Exercise goal:
The entries that follow include a run beginning at the line with "2. Continuous integration" and ending at the line with "1. Must not"; restate that run word for word and leave the rest out.
______________________________
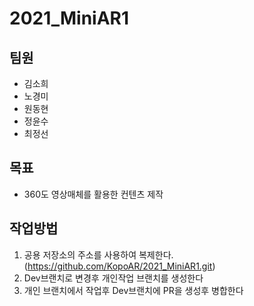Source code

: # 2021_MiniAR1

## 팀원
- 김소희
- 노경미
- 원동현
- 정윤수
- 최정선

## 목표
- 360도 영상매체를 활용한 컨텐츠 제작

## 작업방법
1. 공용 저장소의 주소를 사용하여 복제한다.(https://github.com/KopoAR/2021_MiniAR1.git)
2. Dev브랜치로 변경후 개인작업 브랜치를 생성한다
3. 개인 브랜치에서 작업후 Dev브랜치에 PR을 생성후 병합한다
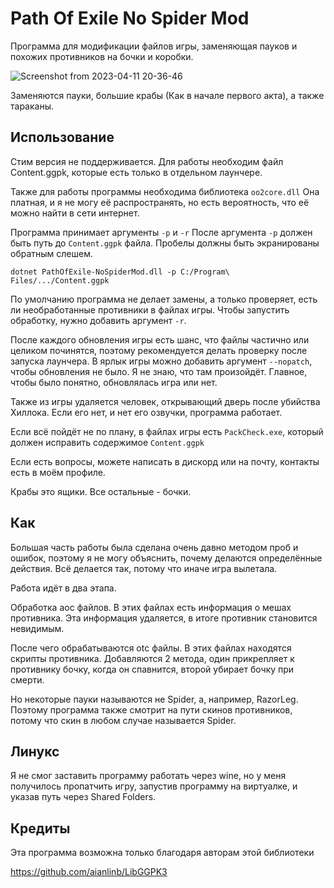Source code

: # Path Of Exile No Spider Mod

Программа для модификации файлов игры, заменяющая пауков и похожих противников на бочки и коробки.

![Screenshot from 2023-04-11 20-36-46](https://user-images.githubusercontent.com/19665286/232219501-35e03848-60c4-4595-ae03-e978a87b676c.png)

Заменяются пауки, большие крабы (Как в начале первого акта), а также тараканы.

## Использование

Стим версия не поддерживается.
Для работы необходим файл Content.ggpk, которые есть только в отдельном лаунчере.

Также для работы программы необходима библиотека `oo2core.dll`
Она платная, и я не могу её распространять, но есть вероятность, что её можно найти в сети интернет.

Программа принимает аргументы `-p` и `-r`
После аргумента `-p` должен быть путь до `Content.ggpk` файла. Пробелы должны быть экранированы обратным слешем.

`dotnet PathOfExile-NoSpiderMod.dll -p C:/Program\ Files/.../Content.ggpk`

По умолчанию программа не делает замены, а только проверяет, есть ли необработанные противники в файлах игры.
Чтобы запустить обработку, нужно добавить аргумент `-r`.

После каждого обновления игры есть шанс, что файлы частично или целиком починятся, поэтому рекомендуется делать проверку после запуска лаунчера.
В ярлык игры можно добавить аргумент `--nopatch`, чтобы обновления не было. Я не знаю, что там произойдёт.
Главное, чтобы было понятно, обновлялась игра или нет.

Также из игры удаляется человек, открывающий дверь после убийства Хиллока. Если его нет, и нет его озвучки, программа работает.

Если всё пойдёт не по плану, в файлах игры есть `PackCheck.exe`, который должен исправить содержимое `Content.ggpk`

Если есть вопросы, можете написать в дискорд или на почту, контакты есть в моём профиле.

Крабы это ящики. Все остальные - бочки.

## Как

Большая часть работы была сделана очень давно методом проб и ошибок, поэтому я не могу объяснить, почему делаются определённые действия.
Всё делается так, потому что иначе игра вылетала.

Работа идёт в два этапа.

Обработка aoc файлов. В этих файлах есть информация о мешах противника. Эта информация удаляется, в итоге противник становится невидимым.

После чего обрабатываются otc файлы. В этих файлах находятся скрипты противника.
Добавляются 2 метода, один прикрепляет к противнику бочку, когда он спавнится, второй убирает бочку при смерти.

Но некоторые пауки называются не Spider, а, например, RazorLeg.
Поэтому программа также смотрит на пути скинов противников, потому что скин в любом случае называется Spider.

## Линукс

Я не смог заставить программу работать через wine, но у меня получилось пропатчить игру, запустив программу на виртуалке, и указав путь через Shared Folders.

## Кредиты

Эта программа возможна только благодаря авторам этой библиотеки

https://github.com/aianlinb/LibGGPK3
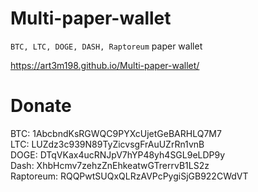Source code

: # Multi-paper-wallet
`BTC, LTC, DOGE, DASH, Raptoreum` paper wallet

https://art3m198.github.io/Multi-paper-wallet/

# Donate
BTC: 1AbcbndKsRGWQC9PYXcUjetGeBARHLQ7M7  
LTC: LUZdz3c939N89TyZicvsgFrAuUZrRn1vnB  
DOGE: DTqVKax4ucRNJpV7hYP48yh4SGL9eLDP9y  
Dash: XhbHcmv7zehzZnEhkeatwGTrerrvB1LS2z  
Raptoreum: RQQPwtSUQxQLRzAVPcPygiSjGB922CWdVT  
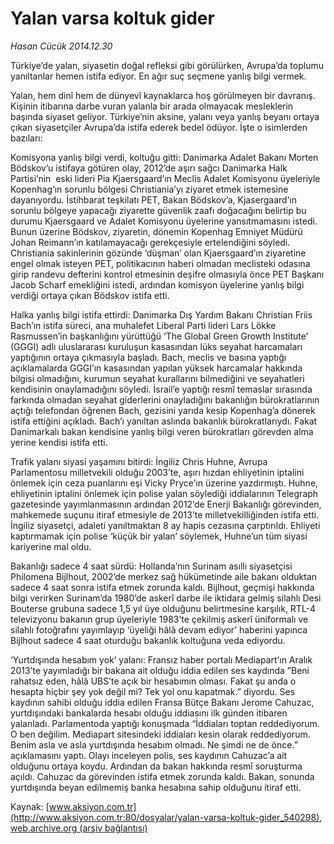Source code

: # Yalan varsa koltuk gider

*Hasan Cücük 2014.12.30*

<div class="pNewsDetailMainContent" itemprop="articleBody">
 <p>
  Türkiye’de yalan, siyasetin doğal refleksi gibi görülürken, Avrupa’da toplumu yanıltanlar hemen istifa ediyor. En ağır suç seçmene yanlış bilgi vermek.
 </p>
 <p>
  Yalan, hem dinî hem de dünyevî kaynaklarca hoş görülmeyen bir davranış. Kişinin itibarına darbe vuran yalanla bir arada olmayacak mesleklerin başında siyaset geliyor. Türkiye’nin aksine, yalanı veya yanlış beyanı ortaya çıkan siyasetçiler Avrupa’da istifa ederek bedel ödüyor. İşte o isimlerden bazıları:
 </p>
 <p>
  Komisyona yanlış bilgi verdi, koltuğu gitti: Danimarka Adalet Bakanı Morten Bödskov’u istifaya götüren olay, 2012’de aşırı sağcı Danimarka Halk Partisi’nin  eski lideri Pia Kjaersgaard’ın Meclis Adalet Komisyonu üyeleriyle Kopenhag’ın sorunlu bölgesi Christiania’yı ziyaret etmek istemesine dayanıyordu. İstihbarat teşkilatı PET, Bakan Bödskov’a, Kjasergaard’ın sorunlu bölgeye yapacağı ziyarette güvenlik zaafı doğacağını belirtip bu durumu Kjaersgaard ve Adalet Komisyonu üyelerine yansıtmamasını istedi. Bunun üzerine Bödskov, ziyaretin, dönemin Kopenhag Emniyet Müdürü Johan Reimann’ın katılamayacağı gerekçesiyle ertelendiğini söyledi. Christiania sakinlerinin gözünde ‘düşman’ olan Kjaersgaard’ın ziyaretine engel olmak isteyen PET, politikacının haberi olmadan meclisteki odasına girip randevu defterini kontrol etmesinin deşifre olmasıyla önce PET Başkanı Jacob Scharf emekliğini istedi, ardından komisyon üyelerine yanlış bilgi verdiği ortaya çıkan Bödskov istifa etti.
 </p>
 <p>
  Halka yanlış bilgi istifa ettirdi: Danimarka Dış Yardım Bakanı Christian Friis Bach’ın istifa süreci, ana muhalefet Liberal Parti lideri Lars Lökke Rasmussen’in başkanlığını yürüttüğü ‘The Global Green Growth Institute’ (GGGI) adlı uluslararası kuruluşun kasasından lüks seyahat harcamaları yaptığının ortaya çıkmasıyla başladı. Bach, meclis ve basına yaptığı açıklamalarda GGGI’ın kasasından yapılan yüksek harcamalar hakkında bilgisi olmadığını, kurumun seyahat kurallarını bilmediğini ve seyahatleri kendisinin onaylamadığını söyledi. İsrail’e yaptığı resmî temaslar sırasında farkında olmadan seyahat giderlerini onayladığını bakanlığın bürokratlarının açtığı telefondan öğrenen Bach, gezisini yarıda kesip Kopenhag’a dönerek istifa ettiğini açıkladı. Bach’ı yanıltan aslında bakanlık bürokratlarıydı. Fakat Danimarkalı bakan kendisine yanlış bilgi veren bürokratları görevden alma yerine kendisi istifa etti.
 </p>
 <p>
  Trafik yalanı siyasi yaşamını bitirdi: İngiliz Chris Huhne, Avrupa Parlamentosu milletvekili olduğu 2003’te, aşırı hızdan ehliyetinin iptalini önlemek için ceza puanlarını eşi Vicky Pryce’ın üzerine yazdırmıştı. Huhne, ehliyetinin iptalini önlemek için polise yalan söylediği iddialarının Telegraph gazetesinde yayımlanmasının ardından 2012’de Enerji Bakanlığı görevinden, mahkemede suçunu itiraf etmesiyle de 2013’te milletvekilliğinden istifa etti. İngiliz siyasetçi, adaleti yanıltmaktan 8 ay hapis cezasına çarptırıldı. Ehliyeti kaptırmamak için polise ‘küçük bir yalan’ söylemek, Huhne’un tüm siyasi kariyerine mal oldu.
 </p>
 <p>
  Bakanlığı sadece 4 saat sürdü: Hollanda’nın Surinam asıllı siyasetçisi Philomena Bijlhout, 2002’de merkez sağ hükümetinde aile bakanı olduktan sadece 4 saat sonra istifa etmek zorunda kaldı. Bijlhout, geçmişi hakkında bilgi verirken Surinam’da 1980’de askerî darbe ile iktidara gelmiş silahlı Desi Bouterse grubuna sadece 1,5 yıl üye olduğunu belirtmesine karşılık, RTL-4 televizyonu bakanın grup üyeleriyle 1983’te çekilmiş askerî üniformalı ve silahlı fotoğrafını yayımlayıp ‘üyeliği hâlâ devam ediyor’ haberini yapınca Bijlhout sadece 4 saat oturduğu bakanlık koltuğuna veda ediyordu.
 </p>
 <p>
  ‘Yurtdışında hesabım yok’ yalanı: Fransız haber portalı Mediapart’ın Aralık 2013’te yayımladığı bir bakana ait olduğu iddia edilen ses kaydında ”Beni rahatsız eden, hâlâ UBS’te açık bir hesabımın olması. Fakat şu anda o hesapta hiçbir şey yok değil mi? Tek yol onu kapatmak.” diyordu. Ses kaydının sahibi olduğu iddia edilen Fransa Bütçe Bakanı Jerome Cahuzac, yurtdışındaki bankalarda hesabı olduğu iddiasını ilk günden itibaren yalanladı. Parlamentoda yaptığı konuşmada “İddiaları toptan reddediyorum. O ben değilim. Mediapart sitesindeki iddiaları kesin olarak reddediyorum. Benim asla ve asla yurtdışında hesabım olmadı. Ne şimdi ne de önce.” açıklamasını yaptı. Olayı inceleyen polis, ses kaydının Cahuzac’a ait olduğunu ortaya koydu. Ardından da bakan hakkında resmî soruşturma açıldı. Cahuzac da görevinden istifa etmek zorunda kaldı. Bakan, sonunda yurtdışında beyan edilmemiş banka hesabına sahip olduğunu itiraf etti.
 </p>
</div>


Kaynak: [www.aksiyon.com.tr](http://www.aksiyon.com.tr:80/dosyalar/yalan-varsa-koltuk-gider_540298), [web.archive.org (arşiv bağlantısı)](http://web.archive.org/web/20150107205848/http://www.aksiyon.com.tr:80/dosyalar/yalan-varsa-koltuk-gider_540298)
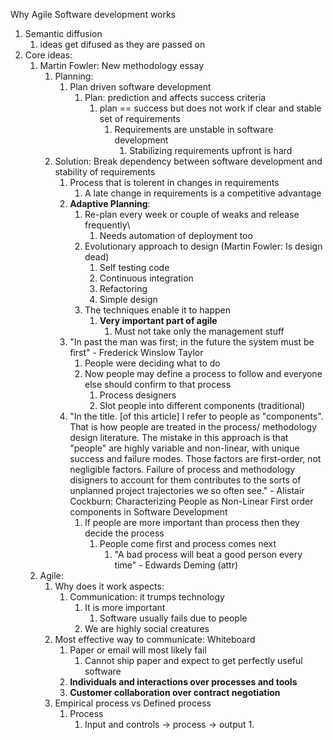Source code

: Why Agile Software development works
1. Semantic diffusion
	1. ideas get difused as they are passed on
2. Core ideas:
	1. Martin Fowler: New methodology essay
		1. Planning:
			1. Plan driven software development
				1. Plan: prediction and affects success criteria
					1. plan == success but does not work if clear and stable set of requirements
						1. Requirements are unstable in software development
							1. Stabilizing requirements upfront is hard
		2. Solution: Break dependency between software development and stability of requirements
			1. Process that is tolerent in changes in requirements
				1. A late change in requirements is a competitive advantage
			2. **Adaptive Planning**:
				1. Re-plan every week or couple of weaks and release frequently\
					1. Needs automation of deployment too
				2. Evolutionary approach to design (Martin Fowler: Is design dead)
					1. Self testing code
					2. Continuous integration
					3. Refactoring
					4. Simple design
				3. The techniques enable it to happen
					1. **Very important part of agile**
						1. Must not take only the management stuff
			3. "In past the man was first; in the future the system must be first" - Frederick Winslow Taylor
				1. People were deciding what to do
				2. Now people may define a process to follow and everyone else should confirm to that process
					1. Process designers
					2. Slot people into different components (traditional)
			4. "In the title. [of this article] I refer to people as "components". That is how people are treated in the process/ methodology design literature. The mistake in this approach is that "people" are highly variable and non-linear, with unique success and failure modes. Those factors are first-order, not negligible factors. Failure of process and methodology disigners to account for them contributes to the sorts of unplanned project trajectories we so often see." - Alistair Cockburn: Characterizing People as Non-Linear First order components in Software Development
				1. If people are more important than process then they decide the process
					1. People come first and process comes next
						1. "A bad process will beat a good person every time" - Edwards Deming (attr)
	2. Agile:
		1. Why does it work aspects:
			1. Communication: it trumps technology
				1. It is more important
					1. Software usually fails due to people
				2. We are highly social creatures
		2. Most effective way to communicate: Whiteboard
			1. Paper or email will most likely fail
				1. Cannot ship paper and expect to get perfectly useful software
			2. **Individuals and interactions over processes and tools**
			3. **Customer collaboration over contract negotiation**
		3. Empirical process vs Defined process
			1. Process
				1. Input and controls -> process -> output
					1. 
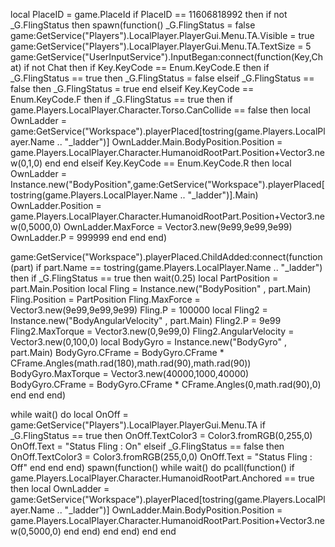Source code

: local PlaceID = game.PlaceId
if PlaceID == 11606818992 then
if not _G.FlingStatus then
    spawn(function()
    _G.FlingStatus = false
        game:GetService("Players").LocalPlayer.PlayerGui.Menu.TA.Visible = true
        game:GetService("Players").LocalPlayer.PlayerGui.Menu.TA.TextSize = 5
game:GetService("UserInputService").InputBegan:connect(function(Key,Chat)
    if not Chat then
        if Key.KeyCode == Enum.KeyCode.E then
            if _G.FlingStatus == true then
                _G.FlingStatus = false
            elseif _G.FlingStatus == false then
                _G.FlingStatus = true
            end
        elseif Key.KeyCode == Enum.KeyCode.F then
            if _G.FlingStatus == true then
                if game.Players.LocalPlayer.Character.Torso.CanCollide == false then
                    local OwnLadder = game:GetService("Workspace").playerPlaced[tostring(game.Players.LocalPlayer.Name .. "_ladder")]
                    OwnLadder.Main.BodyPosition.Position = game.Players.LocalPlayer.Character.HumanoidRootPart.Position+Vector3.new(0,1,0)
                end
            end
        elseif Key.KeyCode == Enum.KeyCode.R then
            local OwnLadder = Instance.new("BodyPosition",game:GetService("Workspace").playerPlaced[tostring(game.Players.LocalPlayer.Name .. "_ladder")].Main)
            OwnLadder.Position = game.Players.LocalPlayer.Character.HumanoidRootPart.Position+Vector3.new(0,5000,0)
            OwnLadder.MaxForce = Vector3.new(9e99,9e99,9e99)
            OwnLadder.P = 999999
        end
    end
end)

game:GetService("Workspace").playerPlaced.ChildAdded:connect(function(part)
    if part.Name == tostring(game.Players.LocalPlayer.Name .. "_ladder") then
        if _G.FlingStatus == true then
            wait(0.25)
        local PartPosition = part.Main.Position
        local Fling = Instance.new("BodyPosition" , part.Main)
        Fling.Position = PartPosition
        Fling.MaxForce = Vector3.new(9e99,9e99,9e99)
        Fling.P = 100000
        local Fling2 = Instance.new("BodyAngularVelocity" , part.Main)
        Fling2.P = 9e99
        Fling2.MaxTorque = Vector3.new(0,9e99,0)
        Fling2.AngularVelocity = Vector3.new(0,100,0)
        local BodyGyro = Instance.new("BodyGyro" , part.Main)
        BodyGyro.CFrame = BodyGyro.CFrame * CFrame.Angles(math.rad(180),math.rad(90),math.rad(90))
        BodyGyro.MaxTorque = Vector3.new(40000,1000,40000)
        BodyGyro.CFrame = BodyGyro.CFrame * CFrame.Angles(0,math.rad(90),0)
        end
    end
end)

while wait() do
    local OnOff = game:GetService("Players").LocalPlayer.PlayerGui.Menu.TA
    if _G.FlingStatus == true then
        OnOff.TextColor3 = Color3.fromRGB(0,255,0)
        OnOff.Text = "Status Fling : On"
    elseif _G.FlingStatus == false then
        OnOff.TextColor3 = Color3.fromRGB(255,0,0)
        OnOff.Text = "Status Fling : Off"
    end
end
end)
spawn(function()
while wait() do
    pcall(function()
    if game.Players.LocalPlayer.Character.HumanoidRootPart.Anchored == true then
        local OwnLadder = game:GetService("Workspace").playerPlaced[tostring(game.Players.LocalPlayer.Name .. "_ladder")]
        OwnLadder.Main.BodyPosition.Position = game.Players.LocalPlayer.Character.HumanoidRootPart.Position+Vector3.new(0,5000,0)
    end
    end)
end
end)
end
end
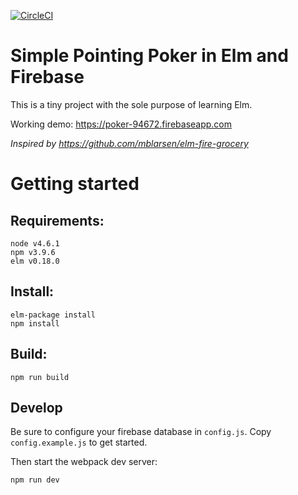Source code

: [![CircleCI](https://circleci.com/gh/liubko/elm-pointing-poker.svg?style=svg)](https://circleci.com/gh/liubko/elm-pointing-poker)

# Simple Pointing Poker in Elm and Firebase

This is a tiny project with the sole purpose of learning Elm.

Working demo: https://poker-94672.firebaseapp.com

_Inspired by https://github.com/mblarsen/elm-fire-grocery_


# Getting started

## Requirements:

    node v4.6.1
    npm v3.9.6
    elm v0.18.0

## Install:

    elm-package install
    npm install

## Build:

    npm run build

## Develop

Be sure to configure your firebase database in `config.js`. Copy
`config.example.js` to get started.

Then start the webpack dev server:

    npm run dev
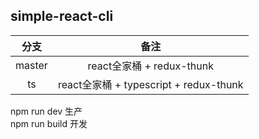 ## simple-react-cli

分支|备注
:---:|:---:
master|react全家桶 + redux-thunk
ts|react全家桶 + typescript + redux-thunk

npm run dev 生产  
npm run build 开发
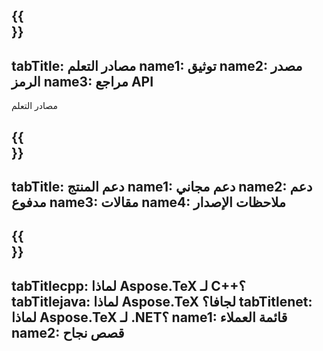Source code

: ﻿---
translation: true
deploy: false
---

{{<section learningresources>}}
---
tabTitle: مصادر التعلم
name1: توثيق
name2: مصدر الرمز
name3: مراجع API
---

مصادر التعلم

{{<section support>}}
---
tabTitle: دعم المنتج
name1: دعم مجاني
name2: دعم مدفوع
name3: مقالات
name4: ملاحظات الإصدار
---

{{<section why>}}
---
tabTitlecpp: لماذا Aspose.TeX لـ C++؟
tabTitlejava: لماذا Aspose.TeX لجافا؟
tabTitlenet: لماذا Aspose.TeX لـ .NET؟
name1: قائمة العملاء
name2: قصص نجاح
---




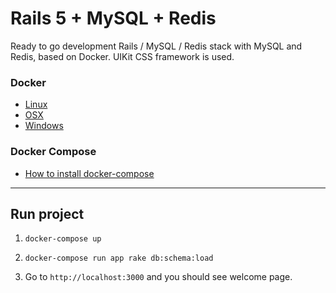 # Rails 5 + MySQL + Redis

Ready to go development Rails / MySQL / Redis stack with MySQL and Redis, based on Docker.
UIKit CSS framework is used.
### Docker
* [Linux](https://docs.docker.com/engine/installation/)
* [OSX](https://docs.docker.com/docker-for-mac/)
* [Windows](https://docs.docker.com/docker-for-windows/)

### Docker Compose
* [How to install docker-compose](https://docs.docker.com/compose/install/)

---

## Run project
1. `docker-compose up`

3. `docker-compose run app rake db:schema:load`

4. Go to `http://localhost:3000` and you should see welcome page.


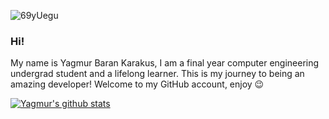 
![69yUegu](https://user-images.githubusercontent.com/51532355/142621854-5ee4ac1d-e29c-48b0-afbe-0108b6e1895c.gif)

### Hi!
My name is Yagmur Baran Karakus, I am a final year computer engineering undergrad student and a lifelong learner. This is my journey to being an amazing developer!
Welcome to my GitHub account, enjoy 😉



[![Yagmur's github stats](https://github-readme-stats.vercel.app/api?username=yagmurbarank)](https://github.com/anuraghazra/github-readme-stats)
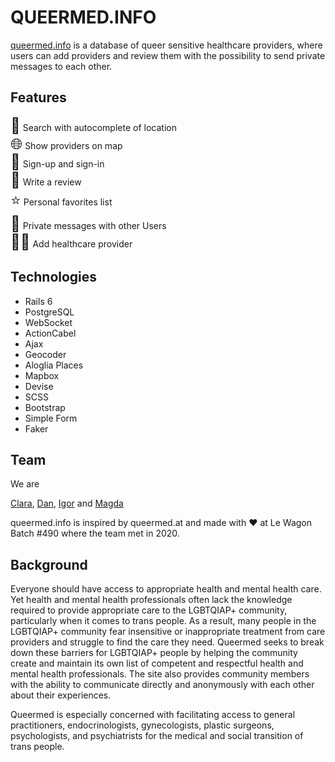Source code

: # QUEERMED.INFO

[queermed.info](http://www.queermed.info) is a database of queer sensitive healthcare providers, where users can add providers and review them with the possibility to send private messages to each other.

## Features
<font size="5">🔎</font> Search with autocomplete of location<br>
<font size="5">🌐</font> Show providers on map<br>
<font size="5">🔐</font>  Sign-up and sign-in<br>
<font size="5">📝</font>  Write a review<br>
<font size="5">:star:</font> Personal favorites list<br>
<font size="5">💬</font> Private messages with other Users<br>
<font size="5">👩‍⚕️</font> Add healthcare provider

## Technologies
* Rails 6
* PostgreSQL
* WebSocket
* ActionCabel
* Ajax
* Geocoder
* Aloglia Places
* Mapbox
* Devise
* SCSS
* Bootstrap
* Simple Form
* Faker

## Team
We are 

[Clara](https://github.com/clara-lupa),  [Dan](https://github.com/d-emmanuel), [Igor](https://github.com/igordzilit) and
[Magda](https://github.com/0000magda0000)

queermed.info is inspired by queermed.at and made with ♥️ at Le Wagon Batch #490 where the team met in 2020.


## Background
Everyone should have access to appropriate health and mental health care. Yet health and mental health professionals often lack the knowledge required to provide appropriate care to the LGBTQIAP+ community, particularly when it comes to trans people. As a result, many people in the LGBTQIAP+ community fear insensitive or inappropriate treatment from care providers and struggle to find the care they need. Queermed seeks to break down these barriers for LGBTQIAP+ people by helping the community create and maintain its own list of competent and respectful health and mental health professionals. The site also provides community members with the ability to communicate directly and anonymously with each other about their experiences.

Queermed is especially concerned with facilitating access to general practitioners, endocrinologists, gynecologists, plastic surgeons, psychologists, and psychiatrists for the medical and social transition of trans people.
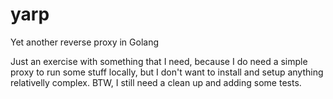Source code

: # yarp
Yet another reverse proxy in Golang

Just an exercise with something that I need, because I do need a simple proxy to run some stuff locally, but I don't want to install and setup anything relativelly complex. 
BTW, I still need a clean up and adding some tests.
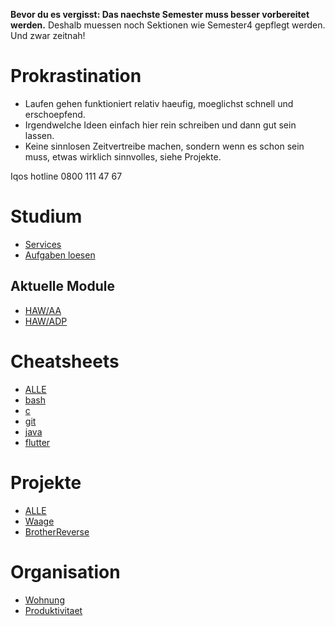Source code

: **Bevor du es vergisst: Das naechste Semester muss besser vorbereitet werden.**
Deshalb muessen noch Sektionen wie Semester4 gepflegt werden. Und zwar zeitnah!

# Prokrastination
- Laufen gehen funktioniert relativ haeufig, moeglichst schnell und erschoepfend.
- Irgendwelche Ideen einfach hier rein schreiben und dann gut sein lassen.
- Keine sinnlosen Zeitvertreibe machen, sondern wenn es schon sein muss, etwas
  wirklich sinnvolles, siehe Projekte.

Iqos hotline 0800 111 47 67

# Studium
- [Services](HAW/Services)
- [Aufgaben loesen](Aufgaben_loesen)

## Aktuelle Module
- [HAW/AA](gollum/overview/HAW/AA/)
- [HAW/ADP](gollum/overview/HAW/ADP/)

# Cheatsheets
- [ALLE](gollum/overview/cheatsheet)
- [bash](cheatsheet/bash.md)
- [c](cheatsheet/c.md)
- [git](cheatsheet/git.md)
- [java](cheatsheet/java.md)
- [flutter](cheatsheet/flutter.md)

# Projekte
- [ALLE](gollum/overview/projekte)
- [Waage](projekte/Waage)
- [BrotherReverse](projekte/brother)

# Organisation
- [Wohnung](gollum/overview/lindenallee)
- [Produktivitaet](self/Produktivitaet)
______________________________
Solution for this exercise:
					2. Continuous integration
					3. Refactoring
					4. Simple design
				3. The techniques enable it to happen
					1. **Very important part of agile**
						1. Must not take only the management stuff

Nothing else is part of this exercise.